« La nature allemande » : ce n’est pas de la Forêt noire qu’il s’agit, ni des charmes des Alpes bavaroises, mais bien de la nature vicieuse, pernicieuse, éternellement mauvaise des Allemands, des Allemagnes, de l’Allemagne, toutes réalités derrière lesquelles Maurras débusque l’antique Germanie sauvage et incivilisée.
Nous avons déjà abordé l’anti-germanisme de Maurras en cet été 1914 : à la fois en soulignant les explications qu’on peut lui trouver, les excuses évidentes que lui fournit le moment historique et la part résistante d’irrationnel que ce mouvement comporte et comportera tout au long de la vie de Charles Mauras.
Que tirer d’autre de ce court article du 15 août 1914 ?
Eh bien peut-être justement que cet anti-germanisme, pour écrasant et péremptoire qu’il apparaisse, n’est pas sans rencontrer chez Maurras même une limite, comme une protestation de la claire raison contre ce qu’il a de plus véhément :
Il y a des rois et des chefs allemands dont on pourra peut-être tirer un parti judicieux : ne les rejetons pas en bloc ; la fable complaisante de la bonne nation opprimée et amie n’est pas non plus à rejeter en bloc. N’adoptons rien qu’avec précaution et vigilance, et réglons tout plan d’avenir sur la vue exacte de ce qui est.
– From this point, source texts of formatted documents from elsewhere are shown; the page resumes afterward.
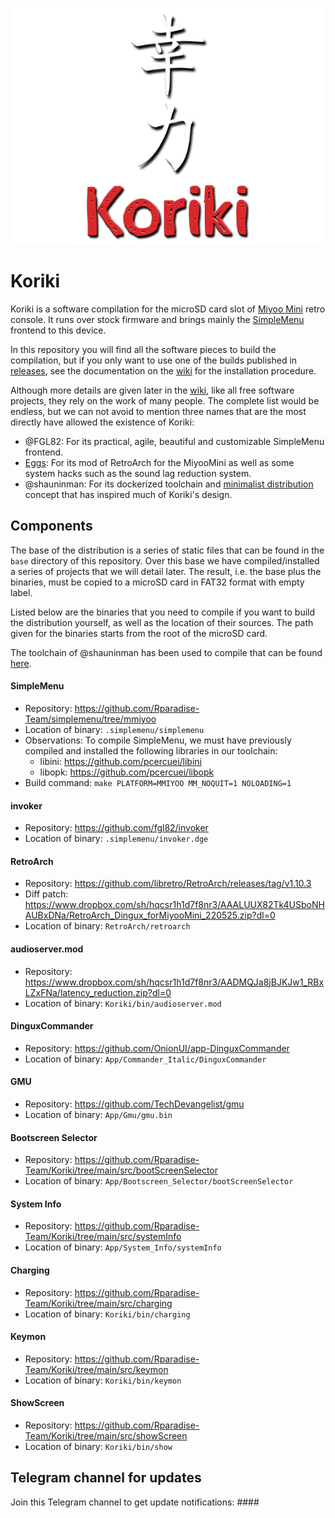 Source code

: ![koriki](images/koriki_logo.png)

# Koriki

Koriki is a software compilation for the microSD card slot of [Miyoo Mini](https://lemiyoo.cn/product/143.html) retro console. It runs over stock firmware and brings mainly the [SimpleMenu](https://github.com/fgl82/simplemenu) frontend to this device.

In this repository you will find all the software pieces to build the compilation, but if you only want to use one of the builds published in [releases](https://github.com/Rparadise-Team/Koriki/releases), see the documentation on the [wiki](https://github.com/Rparadise-Team/Koriki/wiki) for the installation procedure.

Although more details are given later in the [wiki](https://github.com/Rparadise-Team/Koriki/wiki), like all free software projects, they rely on the work of many people. The complete list would be endless, but we can not avoid to mention three names that are the most directly have allowed the existence of Koriki:

* @FGL82: For its practical, agile, beautiful and customizable SimpleMenu frontend.
* [Eggs](https://discordapp.com/users/778867980096241715): For its mod of RetroArch for the MiyooMini as well as some system hacks such as the sound lag reduction system.
* @shauninman: For its dockerized toolchain and [minimalist distribution](https://github.com/shauninman/MiniUI) concept that has inspired much of Koriki's design.

## Components

The base of the distribution is a series of static files that can be found in the `base` directory of this repository. Over this base we have compiled/installed a series of projects that we will detail later. The result, i.e. the base plus the binaries, must be copied to a microSD card in FAT32 format with empty label.

Listed below are the binaries that you need to compile if you want to build the distribution yourself, as well as the location of their sources. The path given for the binaries starts from the root of the microSD card.

The toolchain of @shauninman has been used to compile that can be found [here](https://github.com/shauninman/union-miyoomini-toolchain).

#### SimpleMenu

* Repository: https://github.com/Rparadise-Team/simplemenu/tree/mmiyoo
* Location of binary: `.simplemenu/simplemenu`
* Observations: To compile SimpleMenu, we must have previously compiled and installed the following libraries in our toolchain:
    * libini: https://github.com/pcercuei/libini
    * libopk: https://github.com/pcercuei/libopk
* Build command: `make PLATFORM=MMIYOO MM_NOQUIT=1 NOLOADING=1`

#### invoker

* Repository: https://github.com/fgl82/invoker
* Location of binary: `.simplemenu/invoker.dge`

#### RetroArch

* Repository: https://github.com/libretro/RetroArch/releases/tag/v1.10.3
* Diff patch: https://www.dropbox.com/sh/hqcsr1h1d7f8nr3/AAALUUX82Tk4USboNHAUBxDNa/RetroArch_Dingux_forMiyooMini_220525.zip?dl=0
* Location of binary: `RetroArch/retroarch`

#### audioserver.mod

* Repository: https://www.dropbox.com/sh/hqcsr1h1d7f8nr3/AADMQJa8jBJKJw1_RBxLZxFNa/latency_reduction.zip?dl=0
* Location of binary: `Koriki/bin/audioserver.mod`

#### DinguxCommander

* Repository: https://github.com/OnionUI/app-DinguxCommander
* Location of binary: `App/Commander_Italic/DinguxCommander`

#### GMU

* Repository: https://github.com/TechDevangelist/gmu
* Location of binary: `App/Gmu/gmu.bin`

#### Bootscreen Selector

* Repository: https://github.com/Rparadise-Team/Koriki/tree/main/src/bootScreenSelector
* Location of binary: `App/Bootscreen_Selector/bootScreenSelector`

#### System Info

* Repository: https://github.com/Rparadise-Team/Koriki/tree/main/src/systemInfo
* Location of binary: `App/System_Info/systemInfo`

#### Charging

* Repository: https://github.com/Rparadise-Team/Koriki/tree/main/src/charging
* Location of binary: `Koriki/bin/charging`

#### Keymon

* Repository: https://github.com/Rparadise-Team/Koriki/tree/main/src/keymon
* Location of binary: `Koriki/bin/keymon`

#### ShowScreen

* Repository: https://github.com/Rparadise-Team/Koriki/tree/main/src/showScreen
* Location of binary: `Koriki/bin/show`

## Telegram channel for updates

Join this Telegram channel to get update notifications: ####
Le scrupule n’est pas bien gros, et de fait il ne pèsera pas bien lourd tout au long de la guerre. Mais on le retrouvera régulièrement et de manière croissante à mesure qu’il faut s’approcher de solutions au conflit : il y a quelque chose à sauver dans l’Allemagne, en la divisant, en comptant sur ses particularismes, en s’alliant aux forces les moins germaniques — on ose à peine dire les plus latines — que comporte encore le grand corps politique allemand issu de 1870.